Thrifting is a way of life for some

It goes without saying that people are looking for more ways to save money with the spiralling cost of living.  Thrifting is now a word that we use regularly. The thrifting act has grown in popularity with more and more second hand sites popping up as well as big brands selling on preloved goods. From Patagonia to Ikea.

The act of thrifting helps buyers save money, reuse clothes and save the environment. Rumage was built with this in mind to help money go further and lighten the load on our planet.

People have been thrifting since the 1920s

In the 1920s thrift stores popped up as a way to beat the Great Depression as many people just could not afford to buy new.

As hard times have hit us right now, with rising costs, preloved has again grown in popularity. At Rumage we want to help people shop for good second hand stuff. We want to remove the stigma of buying and selling used items.

Clothes have been seen as almost ‘disposable’. This is not good for the environment and even if they are cheap overall this mass consumerism costs!

But it’s not just about saving cash

Gen Z and Millennials are phone obsessed. Scrolling through blogs and social sites to get inspiration on everything from the news to fashion. And these generations are looking to second hand to build their own unique style. From mix and match to high end vintage they are searching in markets, second hand stores and using online sites.  

The ThredUp Report states that Millenials and Gen Z are adopting shopping for second hand clothing 2.5 times faster than other generations. 76% would choose ‘not new’ if it was easier.

“Thrifting is about more than just finding amazing deals on your favourite brands. It’s about shopping with intention, rejecting throwaway fashion culture, and standing for sustainability. The clothes we wear have the power to create change.”


These two generations are more likely to buy second hand because they want to shop more sustainably and ethically. Mix that with the fact that shopping this way is often the only way to buy scarce, limited-edition or vintage items and thrifting is more important than ever!

people protesting for a campaign
Photo by Gustavo Fring on

Thrifting lightens the load on the planet

Shopping this way helps save water and reduce carbon emissions. Water is limited and Sustainable Campus  found that the fashion industry consumes an average of 79 billion cubic meters of water every year. Mix that with the findings of the Smart Guide to Climate Change which says that the fashion industry produces about 10% of carbon emissions, and you know you can do your bit by shopping better, recycling and reusing clothes.

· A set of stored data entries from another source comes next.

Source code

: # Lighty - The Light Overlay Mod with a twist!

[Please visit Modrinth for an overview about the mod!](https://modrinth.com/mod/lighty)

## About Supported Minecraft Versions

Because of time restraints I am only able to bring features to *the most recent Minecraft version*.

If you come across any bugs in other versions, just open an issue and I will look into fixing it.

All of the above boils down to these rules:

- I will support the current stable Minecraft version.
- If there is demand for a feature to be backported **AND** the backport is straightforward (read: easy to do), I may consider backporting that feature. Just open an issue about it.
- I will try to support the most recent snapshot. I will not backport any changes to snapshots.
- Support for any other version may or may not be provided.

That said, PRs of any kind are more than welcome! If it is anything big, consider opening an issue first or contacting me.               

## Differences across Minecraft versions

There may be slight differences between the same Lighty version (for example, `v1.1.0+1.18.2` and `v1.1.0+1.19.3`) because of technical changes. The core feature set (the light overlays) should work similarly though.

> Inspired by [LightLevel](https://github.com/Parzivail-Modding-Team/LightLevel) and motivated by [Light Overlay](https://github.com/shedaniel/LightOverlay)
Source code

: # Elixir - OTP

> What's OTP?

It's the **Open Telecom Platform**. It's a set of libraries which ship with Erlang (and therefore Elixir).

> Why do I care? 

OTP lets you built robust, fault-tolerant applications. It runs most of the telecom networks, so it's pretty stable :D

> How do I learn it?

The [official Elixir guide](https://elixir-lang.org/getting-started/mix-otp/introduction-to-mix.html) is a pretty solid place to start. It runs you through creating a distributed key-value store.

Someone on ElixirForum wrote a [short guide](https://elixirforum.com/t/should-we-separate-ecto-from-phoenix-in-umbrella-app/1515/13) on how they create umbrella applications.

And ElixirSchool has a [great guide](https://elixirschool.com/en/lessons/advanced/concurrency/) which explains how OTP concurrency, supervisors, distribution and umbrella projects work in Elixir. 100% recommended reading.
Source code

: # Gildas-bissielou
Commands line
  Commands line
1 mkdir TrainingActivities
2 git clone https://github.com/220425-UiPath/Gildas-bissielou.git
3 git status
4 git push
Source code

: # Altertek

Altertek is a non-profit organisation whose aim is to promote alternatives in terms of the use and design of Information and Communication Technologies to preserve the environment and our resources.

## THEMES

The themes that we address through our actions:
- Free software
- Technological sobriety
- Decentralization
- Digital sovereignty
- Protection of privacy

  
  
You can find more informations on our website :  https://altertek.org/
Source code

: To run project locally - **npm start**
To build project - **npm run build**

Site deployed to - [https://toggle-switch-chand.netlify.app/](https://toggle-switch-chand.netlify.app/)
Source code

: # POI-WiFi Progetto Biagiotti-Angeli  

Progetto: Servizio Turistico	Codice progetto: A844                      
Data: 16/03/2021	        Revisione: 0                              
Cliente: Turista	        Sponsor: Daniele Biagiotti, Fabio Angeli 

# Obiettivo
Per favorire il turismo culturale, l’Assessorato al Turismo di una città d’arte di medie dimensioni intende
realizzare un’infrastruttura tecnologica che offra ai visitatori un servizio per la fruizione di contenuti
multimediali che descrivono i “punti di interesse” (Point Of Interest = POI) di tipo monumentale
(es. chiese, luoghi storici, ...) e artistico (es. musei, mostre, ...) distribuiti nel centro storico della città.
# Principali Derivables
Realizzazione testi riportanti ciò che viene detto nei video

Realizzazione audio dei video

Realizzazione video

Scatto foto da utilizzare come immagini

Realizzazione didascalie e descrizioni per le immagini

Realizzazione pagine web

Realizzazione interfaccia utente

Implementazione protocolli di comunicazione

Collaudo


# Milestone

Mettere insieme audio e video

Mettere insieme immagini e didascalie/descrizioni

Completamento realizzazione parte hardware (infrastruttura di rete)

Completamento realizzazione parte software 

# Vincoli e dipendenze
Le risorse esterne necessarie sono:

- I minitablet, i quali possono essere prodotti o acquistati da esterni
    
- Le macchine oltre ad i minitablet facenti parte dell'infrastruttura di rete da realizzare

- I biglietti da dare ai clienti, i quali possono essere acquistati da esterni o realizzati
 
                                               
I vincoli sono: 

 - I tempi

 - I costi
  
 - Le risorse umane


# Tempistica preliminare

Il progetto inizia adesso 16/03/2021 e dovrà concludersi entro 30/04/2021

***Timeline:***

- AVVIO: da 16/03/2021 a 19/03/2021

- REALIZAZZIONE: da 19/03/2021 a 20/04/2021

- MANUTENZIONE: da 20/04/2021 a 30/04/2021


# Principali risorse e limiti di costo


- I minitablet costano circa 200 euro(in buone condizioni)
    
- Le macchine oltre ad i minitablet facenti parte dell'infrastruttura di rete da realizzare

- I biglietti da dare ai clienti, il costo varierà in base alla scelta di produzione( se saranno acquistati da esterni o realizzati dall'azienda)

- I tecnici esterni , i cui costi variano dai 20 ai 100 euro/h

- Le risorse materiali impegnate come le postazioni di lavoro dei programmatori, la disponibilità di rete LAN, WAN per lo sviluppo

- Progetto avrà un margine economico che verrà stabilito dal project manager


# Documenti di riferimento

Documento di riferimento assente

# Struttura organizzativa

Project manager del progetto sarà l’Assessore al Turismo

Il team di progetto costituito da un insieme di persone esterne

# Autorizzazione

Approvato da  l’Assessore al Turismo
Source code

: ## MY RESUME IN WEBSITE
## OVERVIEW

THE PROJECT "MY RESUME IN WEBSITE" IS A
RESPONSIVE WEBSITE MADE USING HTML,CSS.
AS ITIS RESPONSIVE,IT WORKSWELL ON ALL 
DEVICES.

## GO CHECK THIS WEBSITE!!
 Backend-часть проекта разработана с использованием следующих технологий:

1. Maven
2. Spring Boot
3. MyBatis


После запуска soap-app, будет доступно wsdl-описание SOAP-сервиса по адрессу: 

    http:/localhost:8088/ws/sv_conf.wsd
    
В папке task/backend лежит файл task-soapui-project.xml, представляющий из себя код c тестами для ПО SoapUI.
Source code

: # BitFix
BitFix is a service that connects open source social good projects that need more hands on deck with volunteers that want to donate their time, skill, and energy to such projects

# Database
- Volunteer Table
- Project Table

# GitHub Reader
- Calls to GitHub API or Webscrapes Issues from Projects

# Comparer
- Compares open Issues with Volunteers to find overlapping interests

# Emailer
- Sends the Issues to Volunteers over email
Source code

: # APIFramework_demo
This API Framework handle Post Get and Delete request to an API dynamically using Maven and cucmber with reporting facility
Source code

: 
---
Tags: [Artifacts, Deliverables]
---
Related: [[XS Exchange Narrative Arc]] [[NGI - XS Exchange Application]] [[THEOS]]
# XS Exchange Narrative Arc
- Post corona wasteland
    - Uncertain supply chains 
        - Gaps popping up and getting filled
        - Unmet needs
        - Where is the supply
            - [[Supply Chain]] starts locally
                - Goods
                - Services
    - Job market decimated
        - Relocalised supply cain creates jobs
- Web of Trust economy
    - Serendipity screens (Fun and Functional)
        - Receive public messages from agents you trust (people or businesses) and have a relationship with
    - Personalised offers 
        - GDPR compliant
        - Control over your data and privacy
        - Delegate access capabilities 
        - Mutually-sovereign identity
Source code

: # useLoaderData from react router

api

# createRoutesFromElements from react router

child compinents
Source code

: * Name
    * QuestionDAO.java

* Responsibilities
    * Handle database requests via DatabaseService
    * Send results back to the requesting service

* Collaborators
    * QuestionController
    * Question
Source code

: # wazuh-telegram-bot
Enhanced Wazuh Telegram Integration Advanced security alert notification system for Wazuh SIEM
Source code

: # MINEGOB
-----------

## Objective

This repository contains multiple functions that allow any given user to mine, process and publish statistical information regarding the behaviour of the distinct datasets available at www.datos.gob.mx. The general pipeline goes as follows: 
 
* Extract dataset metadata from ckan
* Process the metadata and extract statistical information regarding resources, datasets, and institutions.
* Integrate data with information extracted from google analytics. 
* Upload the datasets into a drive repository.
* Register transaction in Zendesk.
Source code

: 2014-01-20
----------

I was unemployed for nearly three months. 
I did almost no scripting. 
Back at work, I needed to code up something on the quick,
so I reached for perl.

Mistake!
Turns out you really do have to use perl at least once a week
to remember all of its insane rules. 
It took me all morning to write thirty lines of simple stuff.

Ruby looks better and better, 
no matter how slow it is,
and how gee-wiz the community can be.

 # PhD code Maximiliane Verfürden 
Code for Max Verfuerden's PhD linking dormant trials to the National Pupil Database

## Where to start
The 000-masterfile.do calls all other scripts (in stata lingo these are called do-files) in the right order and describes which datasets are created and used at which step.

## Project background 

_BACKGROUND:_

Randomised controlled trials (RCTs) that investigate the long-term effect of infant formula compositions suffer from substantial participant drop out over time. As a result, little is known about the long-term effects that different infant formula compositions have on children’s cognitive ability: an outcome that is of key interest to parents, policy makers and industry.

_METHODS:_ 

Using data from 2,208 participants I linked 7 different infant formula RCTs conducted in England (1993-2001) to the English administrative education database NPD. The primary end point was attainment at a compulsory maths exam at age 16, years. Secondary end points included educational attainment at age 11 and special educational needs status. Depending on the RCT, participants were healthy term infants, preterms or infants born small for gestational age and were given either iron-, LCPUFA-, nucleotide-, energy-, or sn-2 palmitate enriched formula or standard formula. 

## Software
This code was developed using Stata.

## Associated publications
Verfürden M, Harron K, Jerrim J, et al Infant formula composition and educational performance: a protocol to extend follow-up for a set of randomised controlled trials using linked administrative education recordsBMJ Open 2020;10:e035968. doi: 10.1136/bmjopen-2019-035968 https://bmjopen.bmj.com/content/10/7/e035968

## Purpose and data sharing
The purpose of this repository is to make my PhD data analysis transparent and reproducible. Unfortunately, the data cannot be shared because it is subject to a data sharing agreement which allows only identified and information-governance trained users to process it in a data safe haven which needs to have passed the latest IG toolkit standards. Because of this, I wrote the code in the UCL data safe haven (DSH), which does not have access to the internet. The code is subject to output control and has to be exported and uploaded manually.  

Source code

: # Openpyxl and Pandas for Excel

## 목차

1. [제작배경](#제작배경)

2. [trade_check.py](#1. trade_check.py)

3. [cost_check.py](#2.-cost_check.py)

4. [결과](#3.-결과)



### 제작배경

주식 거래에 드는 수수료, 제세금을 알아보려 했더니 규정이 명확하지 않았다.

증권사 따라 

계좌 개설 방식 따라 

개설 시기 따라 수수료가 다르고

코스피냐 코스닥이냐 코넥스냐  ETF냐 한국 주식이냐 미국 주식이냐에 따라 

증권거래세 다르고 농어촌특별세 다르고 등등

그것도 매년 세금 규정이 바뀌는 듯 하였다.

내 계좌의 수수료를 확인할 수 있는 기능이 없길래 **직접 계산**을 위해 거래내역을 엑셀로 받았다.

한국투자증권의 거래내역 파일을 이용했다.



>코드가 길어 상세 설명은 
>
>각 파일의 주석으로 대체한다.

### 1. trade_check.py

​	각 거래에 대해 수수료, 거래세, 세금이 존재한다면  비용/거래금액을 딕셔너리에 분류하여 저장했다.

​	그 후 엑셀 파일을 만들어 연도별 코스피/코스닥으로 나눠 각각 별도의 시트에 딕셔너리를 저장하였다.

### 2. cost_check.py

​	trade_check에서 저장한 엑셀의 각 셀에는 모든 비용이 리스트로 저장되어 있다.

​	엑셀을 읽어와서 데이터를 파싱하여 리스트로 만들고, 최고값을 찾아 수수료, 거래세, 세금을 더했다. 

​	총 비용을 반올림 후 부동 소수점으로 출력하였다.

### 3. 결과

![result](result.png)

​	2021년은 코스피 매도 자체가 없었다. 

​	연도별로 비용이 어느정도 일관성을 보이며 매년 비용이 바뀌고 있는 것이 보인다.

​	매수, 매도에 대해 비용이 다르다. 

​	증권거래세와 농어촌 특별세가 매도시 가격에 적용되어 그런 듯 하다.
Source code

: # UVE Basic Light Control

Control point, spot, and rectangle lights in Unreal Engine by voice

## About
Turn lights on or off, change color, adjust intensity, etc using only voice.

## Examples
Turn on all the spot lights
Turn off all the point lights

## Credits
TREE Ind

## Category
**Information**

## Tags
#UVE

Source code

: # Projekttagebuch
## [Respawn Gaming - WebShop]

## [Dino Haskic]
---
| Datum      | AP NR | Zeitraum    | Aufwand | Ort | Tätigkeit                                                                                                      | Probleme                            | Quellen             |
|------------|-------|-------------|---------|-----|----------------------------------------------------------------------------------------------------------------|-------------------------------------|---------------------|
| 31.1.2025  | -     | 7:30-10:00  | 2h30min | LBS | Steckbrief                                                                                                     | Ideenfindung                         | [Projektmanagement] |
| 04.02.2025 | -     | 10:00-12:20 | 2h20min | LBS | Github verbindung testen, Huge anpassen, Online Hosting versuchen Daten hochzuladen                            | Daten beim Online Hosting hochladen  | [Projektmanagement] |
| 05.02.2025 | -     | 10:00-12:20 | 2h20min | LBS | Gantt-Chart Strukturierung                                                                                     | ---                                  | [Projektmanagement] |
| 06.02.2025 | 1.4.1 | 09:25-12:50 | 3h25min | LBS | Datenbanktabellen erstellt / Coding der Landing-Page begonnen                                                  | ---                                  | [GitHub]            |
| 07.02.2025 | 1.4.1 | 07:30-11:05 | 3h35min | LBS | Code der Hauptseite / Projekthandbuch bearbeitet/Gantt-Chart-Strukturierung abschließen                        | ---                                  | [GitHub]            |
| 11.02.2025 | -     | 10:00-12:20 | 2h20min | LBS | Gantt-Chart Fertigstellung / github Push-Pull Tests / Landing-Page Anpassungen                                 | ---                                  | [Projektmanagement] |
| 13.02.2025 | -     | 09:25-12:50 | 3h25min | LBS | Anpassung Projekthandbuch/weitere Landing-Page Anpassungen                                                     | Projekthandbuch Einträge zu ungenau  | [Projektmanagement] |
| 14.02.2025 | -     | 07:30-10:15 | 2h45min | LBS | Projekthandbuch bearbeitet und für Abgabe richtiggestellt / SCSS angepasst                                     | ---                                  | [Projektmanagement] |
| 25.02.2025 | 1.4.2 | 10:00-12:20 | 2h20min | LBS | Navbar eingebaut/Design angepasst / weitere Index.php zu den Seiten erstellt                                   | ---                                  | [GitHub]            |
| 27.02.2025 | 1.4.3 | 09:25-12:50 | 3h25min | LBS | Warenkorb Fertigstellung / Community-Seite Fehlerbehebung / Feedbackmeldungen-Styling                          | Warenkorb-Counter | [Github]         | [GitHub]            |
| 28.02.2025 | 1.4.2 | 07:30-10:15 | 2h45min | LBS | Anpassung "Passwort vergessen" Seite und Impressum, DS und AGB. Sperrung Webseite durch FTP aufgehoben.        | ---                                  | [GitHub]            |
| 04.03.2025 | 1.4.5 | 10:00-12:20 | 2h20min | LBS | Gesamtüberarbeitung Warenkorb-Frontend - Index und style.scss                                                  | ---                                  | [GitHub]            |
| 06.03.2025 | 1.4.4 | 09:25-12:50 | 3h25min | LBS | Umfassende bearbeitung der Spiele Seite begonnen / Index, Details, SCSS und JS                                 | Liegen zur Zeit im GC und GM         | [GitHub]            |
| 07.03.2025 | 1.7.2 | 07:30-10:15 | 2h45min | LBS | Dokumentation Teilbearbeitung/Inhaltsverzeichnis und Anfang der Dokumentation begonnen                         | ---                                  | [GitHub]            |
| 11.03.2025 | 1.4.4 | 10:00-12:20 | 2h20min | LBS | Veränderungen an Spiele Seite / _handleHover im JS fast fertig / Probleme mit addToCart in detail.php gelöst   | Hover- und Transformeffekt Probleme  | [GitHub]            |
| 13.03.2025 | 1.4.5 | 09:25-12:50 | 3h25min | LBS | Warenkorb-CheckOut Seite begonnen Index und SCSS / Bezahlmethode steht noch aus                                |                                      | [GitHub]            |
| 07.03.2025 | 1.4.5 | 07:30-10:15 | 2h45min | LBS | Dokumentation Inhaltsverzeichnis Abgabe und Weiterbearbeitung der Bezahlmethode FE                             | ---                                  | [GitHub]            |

Thrifting reduces textile waste

Textile waste is a growing problem around the world. According to data from the Environmental Protection Agency, 17 million tons of textile waste ended up in landfills. The shocker is that this will take up to 200 or more years to decompose. And, 84% of clothing also ends up in landfill or incinerator sites. With more second hand stores and websites reselling or recycling clothes now, hopefully we will make a dent on the tonnage of textile waste.

As the cost of living crisis deepens today, making the effort to extend the life of something could make all the difference.